## [TASK PROMPT]
Once you find the line with "Selecting elements using ID and querySelector" in the data that follows, repeat it and every line after it exactly, through the line with "Promises and setTimeout()".

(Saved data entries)
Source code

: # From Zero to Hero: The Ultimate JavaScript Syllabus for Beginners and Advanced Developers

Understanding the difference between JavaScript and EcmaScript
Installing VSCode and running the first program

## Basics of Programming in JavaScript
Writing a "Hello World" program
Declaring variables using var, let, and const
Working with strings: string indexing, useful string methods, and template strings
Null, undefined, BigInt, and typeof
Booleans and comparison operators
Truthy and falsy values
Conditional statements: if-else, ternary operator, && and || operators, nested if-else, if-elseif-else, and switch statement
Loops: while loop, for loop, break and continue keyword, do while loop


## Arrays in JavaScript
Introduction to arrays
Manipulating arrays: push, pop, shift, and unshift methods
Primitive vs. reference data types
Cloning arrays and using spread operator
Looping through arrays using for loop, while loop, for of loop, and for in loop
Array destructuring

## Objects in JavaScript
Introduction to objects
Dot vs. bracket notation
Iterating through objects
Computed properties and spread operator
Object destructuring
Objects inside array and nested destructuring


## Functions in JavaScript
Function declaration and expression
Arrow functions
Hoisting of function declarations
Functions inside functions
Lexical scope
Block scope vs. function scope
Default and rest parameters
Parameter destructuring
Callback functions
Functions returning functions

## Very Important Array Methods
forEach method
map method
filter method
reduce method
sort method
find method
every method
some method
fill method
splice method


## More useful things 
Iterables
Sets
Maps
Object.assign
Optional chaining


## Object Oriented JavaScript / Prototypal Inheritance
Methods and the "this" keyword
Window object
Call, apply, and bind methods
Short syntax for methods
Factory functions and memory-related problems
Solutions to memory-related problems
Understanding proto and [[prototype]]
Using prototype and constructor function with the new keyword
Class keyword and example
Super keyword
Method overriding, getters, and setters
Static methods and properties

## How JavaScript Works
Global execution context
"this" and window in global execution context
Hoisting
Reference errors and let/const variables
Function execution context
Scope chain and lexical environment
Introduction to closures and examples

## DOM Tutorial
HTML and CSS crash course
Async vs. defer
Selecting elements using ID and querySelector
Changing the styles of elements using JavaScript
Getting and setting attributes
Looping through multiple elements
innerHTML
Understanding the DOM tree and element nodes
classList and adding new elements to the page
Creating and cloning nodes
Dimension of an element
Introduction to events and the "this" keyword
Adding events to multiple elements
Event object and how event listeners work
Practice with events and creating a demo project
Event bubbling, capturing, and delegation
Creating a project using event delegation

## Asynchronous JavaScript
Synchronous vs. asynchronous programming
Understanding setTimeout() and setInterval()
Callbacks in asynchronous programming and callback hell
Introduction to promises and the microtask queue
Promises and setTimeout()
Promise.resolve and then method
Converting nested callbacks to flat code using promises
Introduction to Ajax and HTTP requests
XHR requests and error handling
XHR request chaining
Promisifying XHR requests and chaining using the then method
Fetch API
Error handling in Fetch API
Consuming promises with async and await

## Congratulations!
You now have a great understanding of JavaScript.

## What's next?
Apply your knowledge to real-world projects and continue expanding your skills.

## [OUTPUT BELOW]
Selecting elements using ID and querySelector
Changing the styles of elements using JavaScript
Getting and setting attributes
Looping through multiple elements
innerHTML
Understanding the DOM tree and element nodes
classList and adding new elements to the page
Creating and cloning nodes
Dimension of an element
Introduction to events and the "this" keyword
Adding events to multiple elements
Event object and how event listeners work
Practice with events and creating a demo project
Event bubbling, capturing, and delegation
Creating a project using event delegation

## Asynchronous JavaScript
Synchronous vs. asynchronous programming
Understanding setTimeout() and setInterval()
Callbacks in asynchronous programming and callback hell
Introduction to promises and the microtask queue
Promises and setTimeout()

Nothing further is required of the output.